Le salarié devra ensuite rapidement saisir le Conseil des prud’hommes pour que celui-ci se prononce sur la prise d’acte. Le bureau de jugement du Conseil des prud’hommes doit statuer dans un délai d’un mois.
Les risques de la prise d’acte
La prise d’acte est une procédure de rupture risquée pour le salarié car elle dépend du jugement du Conseil des prud’hommes.
En effet, si les juges considèrent que l’employeur a commis un manquement suffisamment grave justifiant la rupture du contrat de travail, cette rupture sera requalifiée en licenciement sans cause réelle et sérieuse afin que le salarié puisse être indemnisé.
En revanche, s’ils estiment que la faute de l’employeur n’est pas suffisamment grave et que la poursuite du contrat de travail était possible, la rupture sera requalifiée en démission du salarié et il n’aura droit à aucune indemnité de rupture, ni aux allocations chômage.

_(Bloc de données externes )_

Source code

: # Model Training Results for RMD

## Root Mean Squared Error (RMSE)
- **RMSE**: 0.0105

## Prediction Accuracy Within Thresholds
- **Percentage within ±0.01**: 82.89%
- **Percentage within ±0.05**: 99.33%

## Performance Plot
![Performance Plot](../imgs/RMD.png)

Il est donc vivement conseiller d’aller consulter un inspecteur du travail avant de prendre acte de la rupture de son contrat. Ce dernier pourra renseigner le salarié et lui dire si les faits qu’il reproche à son employeur sont d’une gravité suffisante pour rompre le contrat.

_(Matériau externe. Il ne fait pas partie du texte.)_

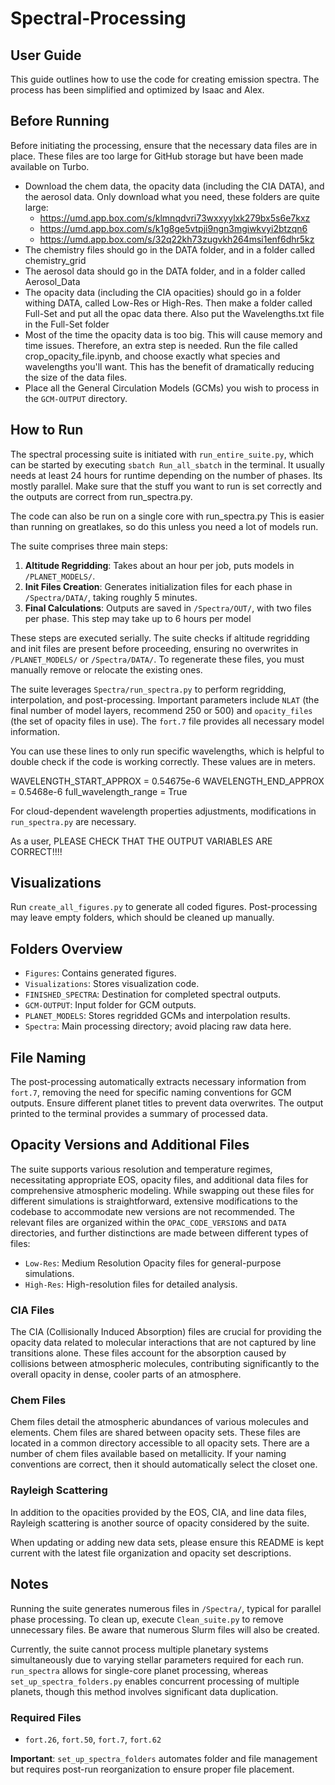 # Spectral-Processing

## User Guide

This guide outlines how to use the code for creating emission spectra. The process has been simplified and optimized by Isaac and Alex.

## Before Running

Before initiating the processing, ensure that the necessary data files are in place. These files are too large for GitHub storage but have been made available on Turbo.


- Download the chem data, the opacity data (including the CIA DATA), and the aerosol data. Only download what you need, these folders are quite large:
  - https://umd.app.box.com/s/klmnqdvri73wxxyylxk279bx5s6e7kxz
  - https://umd.app.box.com/s/k1g8ge5vtpji9ngn3mgiwkvyi2btzqn6
  - https://umd.app.box.com/s/32q22kh73zugvkh264msi1enf6dhr5kz
- The chemistry files should go in the DATA folder, and in a folder called chemistry_grid
- The aerosol data should go in the DATA folder, and in a folder called Aerosol_Data
- The opacity data (including the CIA opacities) should go in a folder withing DATA, called Low-Res or High-Res. Then make a folder called Full-Set and put all the opac data there. Also put the Wavelengths.txt file in the Full-Set folder
- Most of the time the opacity data is too big. This will cause memory and time issues. Therefore, an extra step is needed. Run the file called crop_opacity_file.ipynb, and choose exactly what species and wavelengths you'll want. This has the benefit of dramatically reducing the size of the data files.
- Place all the General Circulation Models (GCMs) you wish to process in the `GCM-OUTPUT` directory.

## How to Run

The spectral processing suite is initiated with `run_entire_suite.py`, which can be started by executing `sbatch Run_all_sbatch` in the terminal. It usually needs at least 24 hours for runtime depending on the number of phases. Its mostly parallel. Make sure that the stuff you want to run is set correctly and the outputs are correct from run_spectra.py.

The code can also be run on a single core with run_spectra.py
This is easier than running on greatlakes, so do this unless you need a lot of models run.

The suite comprises three main steps:

1. **Altitude Regridding**: Takes about an hour per job, puts models in `/PLANET_MODELS/`.
2. **Init Files Creation**: Generates initialization files for each phase in `/Spectra/DATA/`, taking roughly 5 minutes.
3. **Final Calculations**: Outputs are saved in `/Spectra/OUT/`, with two files per phase. This step may take up to 6 hours per model

These steps are executed serially. The suite checks if altitude regridding and init files are present before proceeding, ensuring no overwrites in `/PLANET_MODELS/` or `/Spectra/DATA/`. To regenerate these files, you must manually remove or relocate the existing ones.

The suite leverages `Spectra/run_spectra.py` to perform regridding, interpolation, and post-processing. Important parameters include `NLAT` (the final number of model layers, recommend 250 or 500) and `opacity_files` (the set of opacity files in use). The `fort.7` file provides all necessary model information.

You can use these lines to only run specific wavelengths, which is helpful to double check if the code is working correctly. These values are in meters.

WAVELENGTH_START_APPROX = 0.54675e-6
WAVELENGTH_END_APPROX = 0.5468e-6
full_wavelength_range = True

For cloud-dependent wavelength properties adjustments, modifications in `run_spectra.py` are necessary.

As a user, PLEASE CHECK THAT THE OUTPUT VARIABLES ARE CORRECT!!!!

## Visualizations

Run `create_all_figures.py` to generate all coded figures. Post-processing may leave empty folders, which should be cleaned up manually.

## Folders Overview

- `Figures`: Contains generated figures.
- `Visualizations`: Stores visualization code.
- `FINISHED_SPECTRA`: Destination for completed spectral outputs.
- `GCM-OUTPUT`: Input folder for GCM outputs.
- `PLANET_MODELS`: Stores regridded GCMs and interpolation results.
- `Spectra`: Main processing directory; avoid placing raw data here.

## File Naming

The post-processing automatically extracts necessary information from `fort.7`, removing the need for specific naming conventions for GCM outputs. Ensure different planet titles to prevent data overwrites. The output printed to the terminal provides a summary of processed data.

## Opacity Versions and Additional Files

The suite supports various resolution and temperature regimes, necessitating appropriate EOS, opacity files, and additional data files for comprehensive atmospheric modeling. While swapping out these files for different simulations is straightforward, extensive modifications to the codebase to accommodate new versions are not recommended. The relevant files are organized within the `OPAC_CODE_VERSIONS` and `DATA` directories, and further distinctions are made between different types of files:

- `Low-Res`: Medium Resolution Opacity files for general-purpose simulations.
- `High-Res`: High-resolution files for detailed analysis.

### CIA Files

The CIA (Collisionally Induced Absorption) files are crucial for providing the opacity data related to molecular interactions that are not captured by line transitions alone. These files account for the absorption caused by collisions between atmospheric molecules, contributing significantly to the overall opacity in dense, cooler parts of an atmosphere.

### Chem Files

Chem files detail the atmospheric abundances of various molecules and elements. Chem files are shared between opacity sets. These files are located in a common directory accessible to all opacity sets. There are a number of chem files available based on metallicity. If your naming conventions are correct, then it should automatically select the closet one.

### Rayleigh Scattering

In addition to the opacities provided by the EOS, CIA, and line data files, Rayleigh scattering is another source of opacity considered by the suite.

When updating or adding new data sets, please ensure this README is kept current with the latest file organization and opacity set descriptions.


## Notes

Running the suite generates numerous files in `/Spectra/`, typical for parallel phase processing. To clean up, execute `Clean_suite.py` to remove unnecessary files. Be aware that numerous Slurm files will also be created.

Currently, the suite cannot process multiple planetary systems simultaneously due to varying stellar parameters required for each run. `run_spectra` allows for single-core planet processing, whereas `set_up_spectra_folders.py` enables concurrent processing of multiple planets, though this method involves significant data duplication.

### Required Files

- `fort.26`, `fort.50`, `fort.7`, `fort.62`

**Important**: `set_up_spectra_folders` automates folder and file management but requires post-run reorganization to ensure proper file placement.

Les conséquences de la prise d’acte pour le salarié
1) Les conséquences sur le contrat de travail
L’absence de préavis à effectuer
La prise d’acte de la rupture est immédiate. En effet, dès lors que le salarié remet la lettre à son employeur l’informant qu’il rompt son contrat à ses torts, le contrat sera rompu. Aucun préavis n’aura à être effectué par le salarié.
La remise par l’employeur des documents de fin de contrat
L’employeur devra établir et remettre sans tarder les documents de fin de contrat à son salarié. Le salarié devra se voir remettre son certificat de travail et une attestation pôle emploi. En revanche, aucune indemnité ne sera versée tant que le Conseil des prud’hommes n’aura pas rendu sa décision. Le salarié devra attendre le jugement du Conseil de prud’hommes pour obtenir son solde de tout compte et éventuellement des indemnités de rupture (lorsque la rupture a été requalifiée en licenciement sans cause réelle et sérieuse).
2) Les conséquences sur les indemnités
Le versement d’indemnités dépendra de la décision du Conseil des prud’hommes.
Si la rupture est requalifiée en licenciement sans cause réelle et sérieuse, car les juges estiment que la prise d’acte est justifiée (l’employeur a commis un manquement suffisamment grave), le salarié aura droit à :
- des indemnités de licenciement
- des indemnités de congés payés
- des indemnités de préavis
- des indemnités pour licenciement fautif (sans cause réelle et sérieuse)
Si la rupture est requalifiée en démission, car les juges ont estimé que la prise d’acte n’était pas justifiée, le salarié n’aura droit à aucune indemnité de la part de son employeur. Au contraire, c’est lui qui devra verser des indemnités de préavis à son employeur pour réparer le fait qu’il a rompu son contrat immédiatement sans effectuer de préavis.
3) Les conséquences sur les allocations chômage
Dès la fin du contrat, Pôle emploi ne pourra verser immédiatement des allocations chômage au salarié qui a pris acte de la rupture de son contrat. En effet, il faudra là encore attendre la décision judiciaire. Tant que la rupture n’est pas requalifiée en licenciement sans cause réelle et sérieuse, le salarié ne pourra percevoir d’allocations chômage.